Of blue skies and fissured land

The Chancellor’s presentation yesterday was surreal. Richi Sunak with Labourism egged on by a braying Tory congregation in front of a prime minister wearing a smug team. However, behind the back of Chancellor the stock market was crumbling faster than the mortar spoke in strange tongues resonating and proud expression. Yes, the lying scribbler was savouring his triumph as captain of his rampaging holding up the Palace of Westminster. So, while the Chancellor repeatedly cried “I” and “getting it done” to the delight of the Tories who like well-trained hounds always respond to the word “done”, dealers in the City of London were feeling the fear as ice cold sweat trickled down their spines.

That is why the projections of the Chancellor and the OBR count for nothing. The Chancellor promised the magnificent sum of $30 billion in increased spending. He will be lucky if he has change from the 300 £billion he will need to fork out when all this is over. Johnson will have his Cummings inspired wish of levelling the country, only it will not be the North that will be levelled up, it will be the South that is levelled down.

This budget had an element to it which in normal times would have been productive. It was prepared to fund infrastructure, investment and R&D that would have made a difference to output. For example, UK government investment into research would have put it in the top quarter of OECD countries, above China for example.

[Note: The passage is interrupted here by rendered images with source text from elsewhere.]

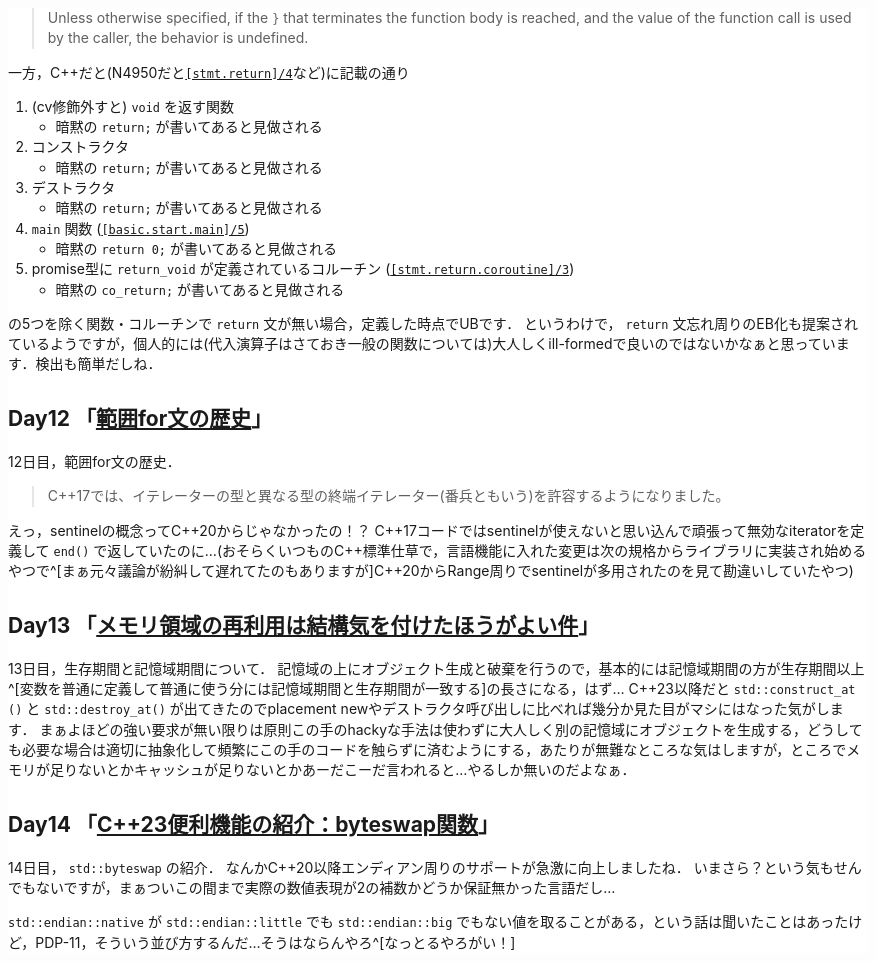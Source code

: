 > Unless otherwise specified, if the `}` that terminates the function body is reached, and the value of the function call is used by the caller, the behavior is undefined.

一方，C++だと(N4950だと[`[stmt.return]/4`](https://timsong-cpp.github.io/cppwp/n4950/stmt.return#4)など)に記載の通り

1. (cv修飾外すと) `void` を返す関数
    - 暗黙の `return;` が書いてあると見做される
1. コンストラクタ
    - 暗黙の `return;` が書いてあると見做される
1. デストラクタ
    - 暗黙の `return;` が書いてあると見做される
1. `main` 関数 ([`[basic.start.main]/5`](https://timsong-cpp.github.io/cppwp/n4950/basic.start.main#5))
    - 暗黙の `return 0;` が書いてあると見做される
1. promise型に `return_void` が定義されているコルーチン ([`[stmt.return.coroutine]/3`](https://timsong-cpp.github.io/cppwp/n4950/stmt.return.coroutine#3))
    - 暗黙の `co_return;` が書いてあると見做される

の5つを除く関数・コルーチンで `return` 文が無い場合，定義した時点でUBです．
というわけで， `return` 文忘れ周りのEB化も提案されているようですが，個人的には(代入演算子はさておき一般の関数については)大人しくill-formedで良いのではないかなぁと思っています．検出も簡単だしね．

## Day12 「[範囲for文の歴史](https://qiita.com/tetsurom/items/47a4a7af7a4ffa66d243)」

12日目，範囲for文の歴史．

> C++17では、イテレーターの型と異なる型の終端イテレーター(番兵ともいう)を許容するようになりました。

えっ，sentinelの概念ってC++20からじゃなかったの！？
C++17コードではsentinelが使えないと思い込んで頑張って無効なiteratorを定義して `end()` で返していたのに…(おそらくいつものC++標準仕草で，言語機能に入れた変更は次の規格からライブラリに実装され始めるやつで^[まぁ元々議論が紛糾して遅れてたのもありますが]C++20からRange周りでsentinelが多用されたのを見て勘違いしていたやつ)

## Day13 「[メモリ領域の再利用は結構気を付けたほうがよい件](https://qiita.com/43x2/items/b07894b2db77d744e937)」

13日目，生存期間と記憶域期間について．
記憶域の上にオブジェクト生成と破棄を行うので，基本的には記憶域期間の方が生存期間以上^[変数を普通に定義して普通に使う分には記憶域期間と生存期間が一致する]の長さになる，はず…
C++23以降だと `std::construct_at()` と `std::destroy_at()` が出てきたのでplacement newやデストラクタ呼び出しに比べれば幾分か見た目がマシにはなった気がします．
まぁよほどの強い要求が無い限りは原則この手のhackyな手法は使わずに大人しく別の記憶域にオブジェクトを生成する，どうしても必要な場合は適切に抽象化して頻繁にこの手のコードを触らずに済むようにする，あたりが無難なところな気はしますが，ところでメモリが足りないとかキャッシュが足りないとかあーだこーだ言われると…やるしか無いのだよなぁ．

## Day14 「[C++23便利機能の紹介：byteswap関数](https://qiita.com/yohhoy/items/2341166e978aacdf13c6)」

14日目， `std::byteswap` の紹介．
なんかC++20以降エンディアン周りのサポートが急激に向上しましたね．
いまさら？という気もせんでもないですが，まぁついこの間まで実際の数値表現が2の補数かどうか保証無かった言語だし…

`std::endian::native` が `std::endian::little` でも `std::endian::big` でもない値を取ることがある，という話は聞いたことはあったけど，PDP-11，そういう並び方するんだ…そうはならんやろ^[なっとるやろがい！]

The problem facing the Tories is that it is better to spend money putting out the fire in your house, rather than putting it aside to renovate it, if you still want to have a house left to live in.

The reason this virus has had such a large economic impact is not the virus itself. Had the virus occurred when the world economy was on the up, it would have merely delayed the ascent. But accruing when the world economy was on the down, it accelerated the fall. The UK economy was subsiding before the virus hit home. Populists like Johnson and Trump cannot admit to what is really happening to their economy. The British economy has been skating on the edge of recession for the last three quarters. Growth was the lowest since 2012. What growth there was, was based on retail sales, health and education spending, fragile. This is the reason the virus is having such and economic impact. It was a bubble looking for a spiky virus.

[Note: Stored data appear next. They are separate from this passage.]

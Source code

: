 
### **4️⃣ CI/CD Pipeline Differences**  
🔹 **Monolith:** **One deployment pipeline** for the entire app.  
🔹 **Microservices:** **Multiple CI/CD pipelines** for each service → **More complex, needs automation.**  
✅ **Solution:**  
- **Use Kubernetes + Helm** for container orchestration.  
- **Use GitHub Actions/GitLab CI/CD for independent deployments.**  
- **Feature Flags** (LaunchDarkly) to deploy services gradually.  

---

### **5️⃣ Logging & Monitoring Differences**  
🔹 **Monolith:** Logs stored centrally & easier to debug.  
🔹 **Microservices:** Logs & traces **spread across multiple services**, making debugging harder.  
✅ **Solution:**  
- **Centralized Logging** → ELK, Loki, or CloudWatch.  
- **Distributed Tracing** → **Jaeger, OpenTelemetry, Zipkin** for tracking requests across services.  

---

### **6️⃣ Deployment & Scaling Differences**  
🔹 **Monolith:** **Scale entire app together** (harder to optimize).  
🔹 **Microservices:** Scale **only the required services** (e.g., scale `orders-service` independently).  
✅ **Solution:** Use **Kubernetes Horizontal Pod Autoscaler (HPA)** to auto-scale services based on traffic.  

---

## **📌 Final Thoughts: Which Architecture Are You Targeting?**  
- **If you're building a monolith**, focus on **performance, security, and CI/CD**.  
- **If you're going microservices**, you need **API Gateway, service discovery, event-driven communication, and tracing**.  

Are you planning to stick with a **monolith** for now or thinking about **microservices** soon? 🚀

I will not dignify the budget by commenting on its proposals nor the Office Budget for Responsibility projections, except to say they will all be reeled back. The reel budget is not this one, but the Autumn statement. These proposals/projections are not worth the paper they are written on.

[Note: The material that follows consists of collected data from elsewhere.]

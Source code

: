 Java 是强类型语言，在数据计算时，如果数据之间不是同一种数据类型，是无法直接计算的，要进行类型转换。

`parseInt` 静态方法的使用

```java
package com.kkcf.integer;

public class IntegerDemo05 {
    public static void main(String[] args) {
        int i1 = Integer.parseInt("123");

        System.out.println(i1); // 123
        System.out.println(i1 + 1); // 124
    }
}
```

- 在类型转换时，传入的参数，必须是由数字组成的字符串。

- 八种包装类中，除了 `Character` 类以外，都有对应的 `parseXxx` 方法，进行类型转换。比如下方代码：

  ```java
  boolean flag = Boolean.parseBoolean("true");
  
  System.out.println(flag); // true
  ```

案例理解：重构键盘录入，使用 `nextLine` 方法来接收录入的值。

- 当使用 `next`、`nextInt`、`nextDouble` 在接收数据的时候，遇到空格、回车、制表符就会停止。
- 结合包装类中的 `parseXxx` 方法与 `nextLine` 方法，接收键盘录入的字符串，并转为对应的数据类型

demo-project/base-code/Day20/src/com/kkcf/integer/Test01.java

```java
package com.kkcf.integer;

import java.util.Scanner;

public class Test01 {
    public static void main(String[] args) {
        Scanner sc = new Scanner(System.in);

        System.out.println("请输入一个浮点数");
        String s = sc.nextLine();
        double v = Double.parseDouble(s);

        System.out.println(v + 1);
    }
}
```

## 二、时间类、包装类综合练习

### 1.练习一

Even if they were accurate yesterday, they will be inaccurate today as markets continue their plunge, and, for the first time, liquidity evaporates from the markets. Tomorrow they will be even more inaccurate, and at this rate of fall, it looks likely that by Friday’s closing bell, markets will be down over 30%, the point at which the FED may decide to reinstate QE5 by buying shares. (I intend to publish a more comprehensive assessment of the world economy over the weekend. Suffice to say, the fall is sufficient now to have destroyed the capital gains which have fuelled spending these last 9 years. The annual loss for the S&P has just passed the critical 10%. European market fell 11%, there worst daily fall ever. We are now approaching the looping effect (phase 2) where the collapse of the bubbles, precipitate recession and recession feeds back into the markets. Dealers who were speaking of a 10% fall being excessive two weeks ago, are now talking of a 40% fall in share prices and a 20% in profits this year. Clearly the three-month perspective is gone.)

In the end, the outgoing Labour leadership may be a heaving a sigh of relief that they lost the last election. Who would want to drive a car on an oily road, in a thunderstorm without wipers, a few feet from the cliff edge? Only a Boris and a Dominique, who never realised their ambitions were too large for their talents. Boris should cherish yesterday, it was the high point of his career, he may find in future he is just as disposable as his dog.